▸ Supplied material:
=== Section Start ===

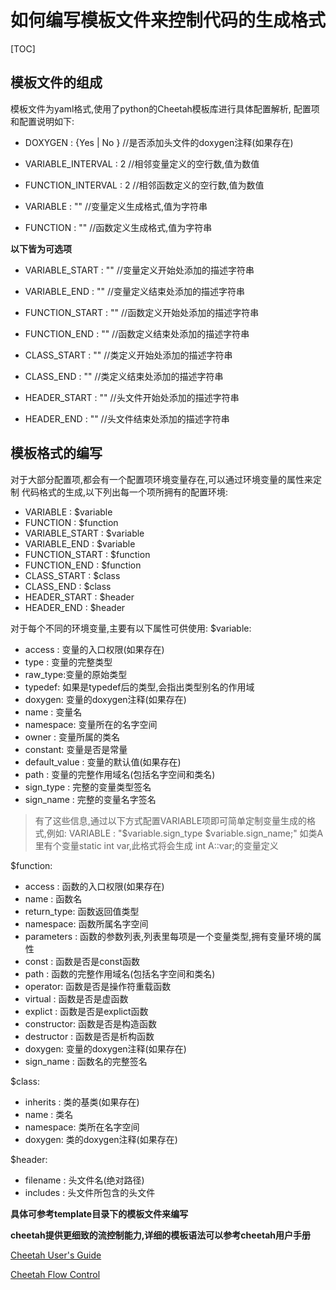 如何编写模板文件来控制代码的生成格式
====================================

[TOC]

模板文件的组成
--------------
模板文件为yaml格式,使用了python的Cheetah模板库进行具体配置解析,
配置项和配置说明如下:

* DOXYGEN : {Yes | No }  //是否添加头文件的doxygen注释(如果存在)

* VARIABLE_INTERVAL : 2 //相邻变量定义的空行数,值为数值

* FUNCTION_INTERVAL : 2 //相邻函数定义的空行数,值为数值

* VARIABLE : "" //变量定义生成格式,值为字符串

* FUNCTION : "" //函数定义生成格式,值为字符串

**以下皆为可选项**

* VARIABLE_START : ""   //变量定义开始处添加的描述字符串 

* VARIABLE_END   : ""   //变量定义结束处添加的描述字符串

* FUNCTION_START : ""   //函数定义开始处添加的描述字符串

* FUNCTION_END   : ""   //函数定义结束处添加的描述字符串

* CLASS_START    : ""   //类定义开始处添加的描述字符串

* CLASS_END      : ""   //类定义结束处添加的描述字符串

* HEADER_START   : ""   //头文件开始处添加的描述字符串

* HEADER_END     : ""   //头文件结束处添加的描述字符串

模板格式的编写
--------------
对于大部分配置项,都会有一个配置项环境变量存在,可以通过环境变量的属性来定制
代码格式的生成,以下列出每一个项所拥有的配置环境:

* VARIABLE : $variable
* FUNCTION : $function
* VARIABLE_START : $variable
* VARIABLE_END   : $variable
* FUNCTION_START : $function
* FUNCTION_END   : $function
* CLASS_START    : $class
* CLASS_END      : $class
* HEADER_START   : $header
* HEADER_END     : $header

对于每个不同的环境变量,主要有以下属性可供使用:
$variable:
* access : 变量的入口权限(如果存在)
* type   : 变量的完整类型
* raw_type:变量的原始类型
* typedef: 如果是typedef后的类型,会指出类型别名的作用域
* doxygen: 变量的doxygen注释(如果存在)
* name   : 变量名
* namespace: 变量所在的名字空间
* owner  : 变量所属的类名
* constant: 变量是否是常量
* default_value : 变量的默认值(如果存在)
* path   : 变量的完整作用域名(包括名字空间和类名)
* sign_type : 完整的变量类型签名
* sign_name : 完整的变量名字签名

>有了这些信息,通过以下方式配置VARIABLE项即可简单定制变量生成的格式,例如:
VARIABLE : "$variable.sign_type $variable.sign_name;" 
如类A里有个变量static int var,此格式将会生成 int A::var;的变量定义

$function:
* access : 函数的入口权限(如果存在)
* name   : 函数名
* return_type: 函数返回值类型
* namespace: 函数所属名字空间
* parameters : 函数的参数列表,列表里每项是一个变量类型,拥有变量环境的属性
* const   : 函数是否是const函数
* path    : 函数的完整作用域名(包括名字空间和类名)
* operator: 函数是否是操作符重载函数
* virtual : 函数是否是虚函数
* explict : 函数是否是explict函数
* constructor: 函数是否是构造函数
* destructor : 函数是否是析构函数
* doxygen: 变量的doxygen注释(如果存在)
* sign_name : 函数名的完整签名

$class:
* inherits : 类的基类(如果存在)
* name : 类名
* namespace: 类所在名字空间
* doxygen: 类的doxygen注释(如果存在)

$header:
* filename : 头文件名(绝对路径)
* includes : 头文件所包含的头文件

**具体可参考template目录下的模板文件来编写**

**cheetah提供更细致的流控制能力,详细的模板语法可以参考cheetah用户手册**

[Cheetah User's Guide](http://pythonhosted.org//Cheetah/users_guide/index.html)

[Cheetah Flow Control](http://pythonhosted.org//Cheetah/users_guide/flowControl.html)


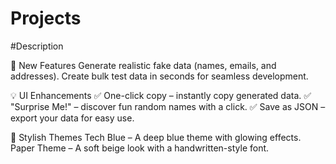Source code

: # Projects
#Description 

🔹 New Features
Generate realistic fake data (names, emails, and addresses).
Create bulk test data in seconds for seamless development.

💡 UI Enhancements
✅ One-click copy – instantly copy generated data.
✅ "Surprise Me!" – discover fun random names with a click.
✅ Save as JSON – export your data for easy use.

🎨 Stylish Themes
Tech Blue – A deep blue theme with glowing effects.
Paper Theme – A soft beige look with a handwritten-style font.
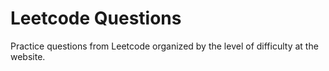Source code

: # Leetcode Questions
Practice questions from Leetcode organized by the level of difficulty at the website.
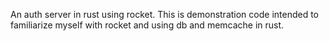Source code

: 
An auth server in rust using rocket. This is demonstration code
intended to familiarize myself with rocket and using db and memcache
in rust.

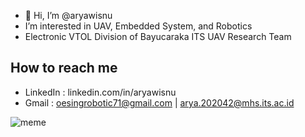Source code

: - 👋 Hi, I’m @aryawisnu
- I’m interested in UAV, Embedded System, and Robotics
- Electronic VTOL Division of Bayucaraka ITS UAV Research Team  
## How to reach me ##
- LinkedIn : linkedin.com/in/aryawisnu
- Gmail : oesingrobotic71@gmail.com | arya.202042@mhs.its.ac.id

![meme](https://user-images.githubusercontent.com/87922087/236634140-07cb0d15-66cf-4409-8af0-482ea9875449.jpeg)
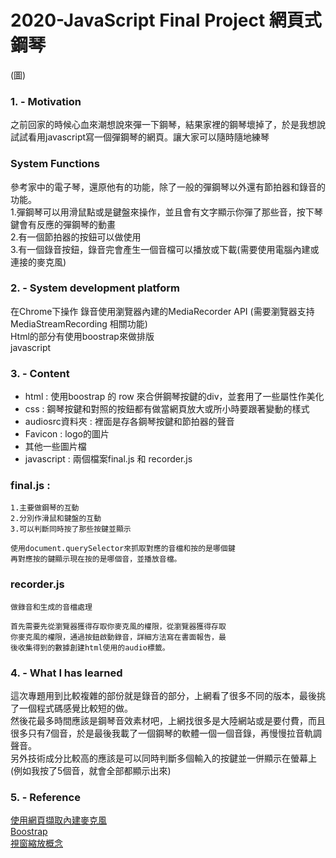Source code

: # 2020-JavaScript Final Project 網頁式鋼琴
(圖)

### 1. - Motivation
之前回家的時候心血來潮想說來彈一下鋼琴，結果家裡的鋼琴壞掉了，於是我想說試試看用javascript寫一個彈鋼琴的網頁。讓大家可以隨時隨地練琴  

### System Functions
參考家中的電子琴，還原他有的功能，除了一般的彈鋼琴以外還有節拍器和錄音的功能。  
    1.彈鋼琴可以用滑鼠點或是鍵盤來操作，並且會有文字顯示你彈了那些音，按下琴鍵會有反應的彈鋼琴的動畫  
    2.有一個節拍器的按鈕可以做使用  
    3.有一個錄音按鈕，錄音完會產生一個音檔可以播放或下載(需要使用電腦內建或連接的麥克風)  
    
### 2. - System development platform
在Chrome下操作 
錄音使用瀏覽器內建的Media​Recorder  API (需要瀏覽器支持MediaStreamRecording 相關功能)  
Html的部分有使用boostrap來做排版  
javascript  

### 3. - Content
* html : 使用boostrap 的 row 來合併鋼琴按鍵的div，並套用了一些屬性作美化  
* css : 鋼琴按鍵和對照的按鈕都有做當網頁放大或所小時要跟著變動的樣式  
* audiosrc資料夾 : 裡面是存各鋼琴按鍵和節拍器的聲音  
* Favicon : logo的圖片  
* 其他一些圖片檔  
* javascript : 兩個檔案final.js 和 recorder.js  
### final.js :  
    1.主要做鋼琴的互動  
    2.分別作滑鼠和鍵盤的互動  
    3.可以判斷同時按了那些按鍵並顯示  

    使用document.querySelector來抓取對應的音檔和按的是哪個鍵  
    再對應按的鍵顯示現在按的是哪個音，並播放音檔。  
### recorder.js  
    做錄音和生成的音檔處理

    首先需要先從瀏覽器獲得存取你麥克風的權限，從瀏覽器獲得存取
    你麥克風的權限，通過按鈕啟動錄音，詳細方法寫在書面報告，最
    後收集得到的數據創建html使用的audio標籤。

### 4. - What I has learned
這次專題用到比較複雜的部份就是錄音的部分，上網看了很多不同的版本，最後挑了一個程式碼感覺比較短的做。  
然後花最多時間應該是鋼琴音效素材吧，上網找很多是大陸網站或是要付費，而且很多只有7個音，於是最後我載了一個鋼琴的軟體一個一個音錄，再慢慢拉音軌調聲音。  
另外技術成分比較高的應該是可以同時判斷多個輸入的按鍵並一併顯示在螢幕上(例如我按了5個音，就會全部都顯示出來)

### 5. - Reference  
[使用網頁擷取內建麥克風](https://www.cnblogs.com/Wayou/p/js_audio_recorder.html "link")  
[Boostrap](https://getbootstrap.com/ "link")  
[視窗縮放概念](https://www.wfublog.com/2017/06/rwd-font-size-solution-vmin.html "link")

 

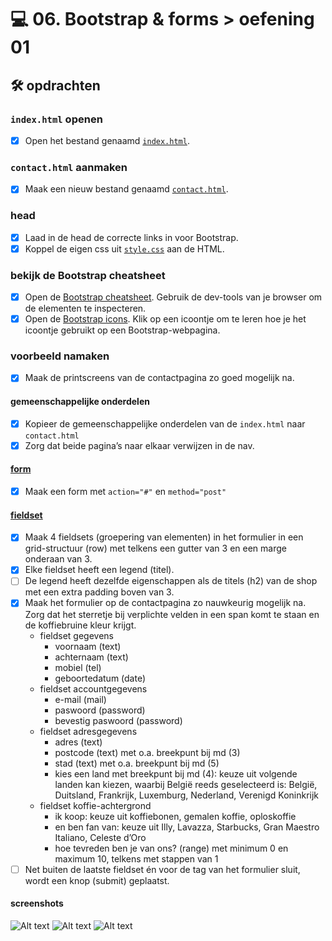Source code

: # 💻 06. Bootstrap & forms > oefening 01

## 🛠️ opdrachten

### `index.html` openen

 - [x] Open het bestand genaamd [`index.html`](index.html).

### `contact.html` aanmaken

 - [x] Maak een nieuw bestand genaamd [`contact.html`](contact.html).

### head

- [x] Laad in de head de correcte links in voor Bootstrap.
- [x] Koppel de eigen css uit [`style.css`](css/style.css) aan de HTML.

### bekijk de Bootstrap cheatsheet

- [x] Open de [Bootstrap cheatsheet](https://getbootstrap.com/docs/5.3/examples/cheatsheet/). Gebruik de dev-tools van je browser om de elementen te inspecteren.
- [x] Open de [Bootstrap icons](https://icons.getbootstrap.com/). Klik op een icoontje om te leren hoe je het icoontje gebruikt op een Bootstrap-webpagina.

### voorbeeld namaken

- [x] Maak de printscreens van de contactpagina zo goed mogelijk na.

#### gemeenschappelijke onderdelen

- [x] Kopieer de gemeenschappelijke onderdelen van de `index.html` naar `contact.html`
- [x] Zorg dat beide pagina’s naar elkaar verwijzen in de nav.

#### [form](https://apwt.gitbook.io/g_webtechnologie/html/html-formulieren)

- [x] Maak een form met `action="#"` en `method="post"`

#### [fieldset](https://apwt.gitbook.io/g_webtechnologie/html/html-formulieren)

- [x] Maak 4 fieldsets (groepering van elementen) in het formulier in een grid-structuur (row) met telkens een gutter van 3 en een marge onderaan van 3.
- [x] Elke fieldset heeft een legend (titel).
- [ ] De legend heeft dezelfde eigenschappen als de titels (h2) van de shop met een extra padding boven van 3.
- [x] Maak het formulier op de contactpagina zo nauwkeurig mogelijk na. Zorg dat het sterretje bij verplichte velden in een span komt te staan en de koffiebruine kleur krijgt.
  - fieldset gegevens
    - voornaam (text)
    - achternaam (text)
    - mobiel (tel)
    - geboortedatum (date)
  - fieldset accountgegevens
    - e-mail (mail)
    - paswoord (password)
    - bevestig paswoord (password)
  - fieldset adresgegevens
    - adres (text)
    - postcode (text) met o.a. breekpunt bij md (3)
    - stad (text) met o.a. breekpunt bij md (5)
    - kies een land met breekpunt bij md (4): keuze uit volgende landen kan kiezen, waarbij België reeds geselecteerd is: België, Duitsland, Frankrijk, Luxemburg, Nederland, Verenigd Koninkrijk
  - fieldset koffie-achtergrond
    - ik koop: keuze uit koffiebonen, gemalen koffie, oploskoffie
    - en ben fan van: keuze uit Illy, Lavazza, Starbucks, Gran Maestro Italiano, Celeste d’Oro
    - hoe tevreden ben je van ons? (range) met minimum 0 en maximum 10, telkens met stappen van 1
- [ ] Net buiten de laatste fieldset én voor de tag van het formulier sluit, wordt een knop (submit) geplaatst.

#### screenshots

![Alt text](_readme-files/image-3.png)
![Alt text](_readme-files/image-2.png)
![Alt text](_readme-files/image-1.png)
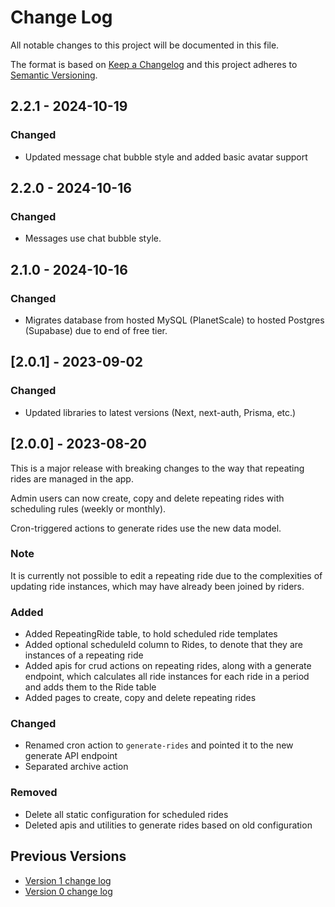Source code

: # Change Log

All notable changes to this project will be documented in this file.

The format is based on [Keep a Changelog](http://keepachangelog.com/)
and this project adheres to [Semantic Versioning](http://semver.org/).

## 2.2.1 - 2024-10-19

### Changed

- Updated message chat bubble style and added basic avatar support

## 2.2.0 - 2024-10-16

### Changed

- Messages use chat bubble style.

## 2.1.0 - 2024-10-16

### Changed

- Migrates database from hosted MySQL (PlanetScale) to hosted Postgres (Supabase) due to end of free tier.

## [2.0.1] - 2023-09-02

### Changed

- Updated libraries to latest versions (Next, next-auth, Prisma, etc.)

## [2.0.0] - 2023-08-20

This is a major release with breaking changes to the way that repeating rides are managed in the app.

Admin users can now create, copy and delete repeating rides with scheduling rules (weekly or monthly).

Cron-triggered actions to generate rides use the new data model.

### Note

It is currently not possible to edit a repeating ride due to the complexities of updating ride instances, which may have already been joined by riders.

### Added

- Added RepeatingRide table, to hold scheduled ride templates
- Added optional scheduleId column to Rides, to denote that they are instances of a repeating ride
- Added apis for crud actions on repeating rides, along with a generate endpoint, which calculates all ride instances for each ride in a period and adds them to the Ride table
- Added pages to create, copy and delete repeating rides

### Changed

- Renamed cron action to `generate-rides` and pointed it to the new generate API endpoint
- Separated archive action

### Removed

- Delete all static configuration for scheduled rides
- Deleted apis and utilities to generate rides based on old configuration

## Previous Versions

- [Version 1 change log](./CHANGELOG-v1.md)
- [Version 0 change log](./CHANGELOG-v0.md)
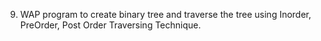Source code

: 9. WAP  program  to  create  binary  tree  and  traverse  the  tree  using  Inorder,  PreOrder,  Post Order Traversing Technique.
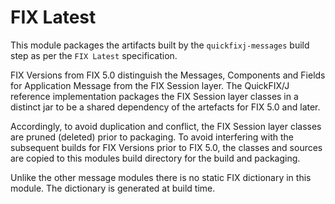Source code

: # FIX Latest

This module packages the artifacts built by the `quickfixj-messages` build step as per the `FIX Latest` specification. 

FIX Versions from FIX 5.0 distinguish the Messages, Components and Fields for Application Message from the FIX Session layer.
The QuickFIX/J reference implementation packages the FIX Session layer classes in a distinct jar to be a shared dependency 
of the artefacts for FIX 5.0 and later.

Accordingly, to avoid duplication and conflict, the FIX Session layer classes are pruned (deleted) prior to packaging. To avoid interfering with the subsequent
builds for FIX Versions prior to FIX 5.0, the classes and sources are copied to this modules build directory for the build and packaging.

Unlike the other message modules there is no static FIX dictionary in this module. The dictionary is generated at build time.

=== Section End ===

▸ Directions: Only lines with the word "which" are wanted; pull each of them from the records.

▸ Answer to the exercise:
It is currently not possible to edit a repeating ride due to the complexities of updating ride instances, which may have already been joined by riders.
- Added apis for crud actions on repeating rides, along with a generate endpoint, which calculates all ride instances for each ride in a period and adds them to the Ride table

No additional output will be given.